Exploit unstructured content in your applications
Getting value from data created for human – not machine – consumption
Unstructured text holds immense business value, but that value is hard to attain without the right tools. We’re talking electronic and printed documents, e-mail, Web pages and social postings, chat and message text, health records and corporate reports. This content was created for human rather than machine consumption. When in electronic form, this content is managed by operational systems whose job is to move bits rather than to decode, read, and make sense of the content, whether it is a corporate financial report, an Amazon review, or a call-center transcript.
Software is eating the world
Marc Andreessen said that “software is eating the world.” In the content world, powerful natural language processing (NLP) tools and text analytics solution pull entity mentions, facts, topics, events, and opinion (sentiment) from source text. Established NLP relies on language rules and statistical analysis. Add machine learning to the mix to boost information discovery, especially in social media, that uncovers new patterns and features, and facilitates work with text in the broad set of human languages.
The first challenge
This bit of software magic has no value if the source content is in a form your application can’t access, for example, if it’s in an e-mail archive, Word or PDF document, HTML page, or an image file representing a scanned paper document. So the first challenge is to identify the source format and extract both descriptive metadata and the text that’s the body of the document.
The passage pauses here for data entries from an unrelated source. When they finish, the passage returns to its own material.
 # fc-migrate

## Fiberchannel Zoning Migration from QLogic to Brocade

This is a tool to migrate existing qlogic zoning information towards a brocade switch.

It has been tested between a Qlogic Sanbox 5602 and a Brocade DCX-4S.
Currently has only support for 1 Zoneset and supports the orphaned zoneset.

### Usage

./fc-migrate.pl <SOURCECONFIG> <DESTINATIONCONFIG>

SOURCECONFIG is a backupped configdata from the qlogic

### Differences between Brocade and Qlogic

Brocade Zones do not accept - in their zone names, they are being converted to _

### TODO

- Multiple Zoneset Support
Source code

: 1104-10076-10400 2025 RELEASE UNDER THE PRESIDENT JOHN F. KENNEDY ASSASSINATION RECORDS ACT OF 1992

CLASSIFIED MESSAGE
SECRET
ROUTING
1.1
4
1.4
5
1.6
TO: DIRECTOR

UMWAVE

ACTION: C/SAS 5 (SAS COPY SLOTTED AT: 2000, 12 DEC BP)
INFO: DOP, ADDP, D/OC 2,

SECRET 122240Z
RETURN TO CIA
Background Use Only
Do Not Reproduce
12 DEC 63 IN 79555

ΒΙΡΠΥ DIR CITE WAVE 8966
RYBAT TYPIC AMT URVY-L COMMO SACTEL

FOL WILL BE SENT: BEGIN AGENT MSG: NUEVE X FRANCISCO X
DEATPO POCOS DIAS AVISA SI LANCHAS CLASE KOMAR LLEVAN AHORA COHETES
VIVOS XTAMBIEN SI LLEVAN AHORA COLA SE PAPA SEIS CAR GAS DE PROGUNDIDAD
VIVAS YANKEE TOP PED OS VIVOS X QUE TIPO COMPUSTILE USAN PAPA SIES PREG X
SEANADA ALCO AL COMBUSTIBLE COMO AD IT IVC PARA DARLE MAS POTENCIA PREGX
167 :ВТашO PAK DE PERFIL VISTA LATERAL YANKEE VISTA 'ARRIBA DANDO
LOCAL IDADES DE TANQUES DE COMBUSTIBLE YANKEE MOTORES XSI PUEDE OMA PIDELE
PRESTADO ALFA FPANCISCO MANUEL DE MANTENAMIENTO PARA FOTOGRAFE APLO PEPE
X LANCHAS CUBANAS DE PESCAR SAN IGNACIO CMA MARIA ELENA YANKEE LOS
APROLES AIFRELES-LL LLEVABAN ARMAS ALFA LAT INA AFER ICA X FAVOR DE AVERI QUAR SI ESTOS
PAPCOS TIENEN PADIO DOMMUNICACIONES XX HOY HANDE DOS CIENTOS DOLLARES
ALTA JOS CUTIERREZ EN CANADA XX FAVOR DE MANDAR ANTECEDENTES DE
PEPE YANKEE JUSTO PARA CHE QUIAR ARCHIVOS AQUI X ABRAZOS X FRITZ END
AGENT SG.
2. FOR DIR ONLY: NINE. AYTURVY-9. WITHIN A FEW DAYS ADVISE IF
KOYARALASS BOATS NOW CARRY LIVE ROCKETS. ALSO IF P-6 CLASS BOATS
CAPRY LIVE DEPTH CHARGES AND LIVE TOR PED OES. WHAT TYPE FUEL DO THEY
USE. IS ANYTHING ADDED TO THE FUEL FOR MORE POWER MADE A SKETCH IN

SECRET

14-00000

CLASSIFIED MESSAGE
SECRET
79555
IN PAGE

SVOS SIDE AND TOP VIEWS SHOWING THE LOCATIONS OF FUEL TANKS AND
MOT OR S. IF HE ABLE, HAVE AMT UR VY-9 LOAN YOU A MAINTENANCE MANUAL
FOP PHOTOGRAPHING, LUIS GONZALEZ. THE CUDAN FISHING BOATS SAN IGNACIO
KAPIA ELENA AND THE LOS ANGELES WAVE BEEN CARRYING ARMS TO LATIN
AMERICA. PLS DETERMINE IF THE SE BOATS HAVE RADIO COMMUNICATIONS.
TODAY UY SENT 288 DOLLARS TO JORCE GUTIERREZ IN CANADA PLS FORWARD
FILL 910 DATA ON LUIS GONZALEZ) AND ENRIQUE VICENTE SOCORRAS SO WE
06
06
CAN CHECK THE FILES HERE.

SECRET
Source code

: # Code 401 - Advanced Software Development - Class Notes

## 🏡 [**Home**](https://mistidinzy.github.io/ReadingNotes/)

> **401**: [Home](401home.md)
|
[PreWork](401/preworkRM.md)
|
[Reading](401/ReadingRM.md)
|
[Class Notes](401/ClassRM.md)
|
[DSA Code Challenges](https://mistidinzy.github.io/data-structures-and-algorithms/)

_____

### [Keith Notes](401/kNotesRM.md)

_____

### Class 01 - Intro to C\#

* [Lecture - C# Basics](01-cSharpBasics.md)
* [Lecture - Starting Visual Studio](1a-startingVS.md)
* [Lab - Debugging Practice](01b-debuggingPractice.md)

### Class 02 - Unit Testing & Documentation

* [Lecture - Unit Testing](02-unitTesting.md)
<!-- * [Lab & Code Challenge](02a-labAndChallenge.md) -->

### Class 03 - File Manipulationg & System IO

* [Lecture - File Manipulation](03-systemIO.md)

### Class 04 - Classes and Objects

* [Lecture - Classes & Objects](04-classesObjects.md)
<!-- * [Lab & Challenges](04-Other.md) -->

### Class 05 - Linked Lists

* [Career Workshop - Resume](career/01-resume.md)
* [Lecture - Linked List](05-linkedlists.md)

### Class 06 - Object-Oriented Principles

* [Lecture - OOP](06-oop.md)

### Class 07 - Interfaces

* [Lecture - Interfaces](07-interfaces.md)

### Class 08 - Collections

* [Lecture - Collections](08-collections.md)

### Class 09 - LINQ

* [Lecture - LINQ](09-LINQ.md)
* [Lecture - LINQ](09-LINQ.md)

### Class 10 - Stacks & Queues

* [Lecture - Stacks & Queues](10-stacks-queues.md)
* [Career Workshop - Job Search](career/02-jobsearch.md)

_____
Software developers need to code using a multi-step process:
- Data acquisition: from online, social, or corporate systems.
- Ingestion: file type identification and metadata and content extraction.
- Information extraction: entities, topics, facts, relationships, and sentiment – as well as functions such as disambiguation and entity resolution.
- Text analytics: descriptive statistics and predictive modeling steps including classification and mining for linkages and associations – integrated (when appropriate) with analysis of transactional, behavioral, and sensor data.
The four essential elements of software
Really, there are few limits given the power of modern computing hardware, ranging from devices to cloud platforms, and the flexibility of software toolkits and frameworks. When it comes to software, four elements are essential: Feature set, accuracy, usability, and performance.
For software developers, usability and performance mean a well-documented application programming interface (API) to capabilities provided by a Web service or code library, quickly and reliably and preferably via a software development kit (SDK) for the developer’s coding environment.
The importance of accuracy
When dealing with text, accuracy has two components, recall and precision. To be accurate, all salient text information must be identified (with few false positives) and must be identified correctly.
Meeting the expectations of consumers
Although all four software elements are equally important, the feature set often stands out. Users, whether consumers or business users, expect an application to pull in all relevant data regardless of its source, form, or type. They expect context-aware answers that are appropriate to the situation at hand.
These expectations include the ability to integrate text-sourced data, extracted from social, online, and enterprise sources, with profiles, transactional records, behavioral data (for instance, from clickstreams and geotracking), and demographic and reference data. Text metadata extraction is key for author, creation and modification dates, title, topic, and keywords, for example. Metadata extraction provides the data provenance, descriptions, and context that applications require, both operationally and for descriptive and predictive analytics.
The result is unparalleled ability to exploit unstructured content in cutting-edge business and consumer applications.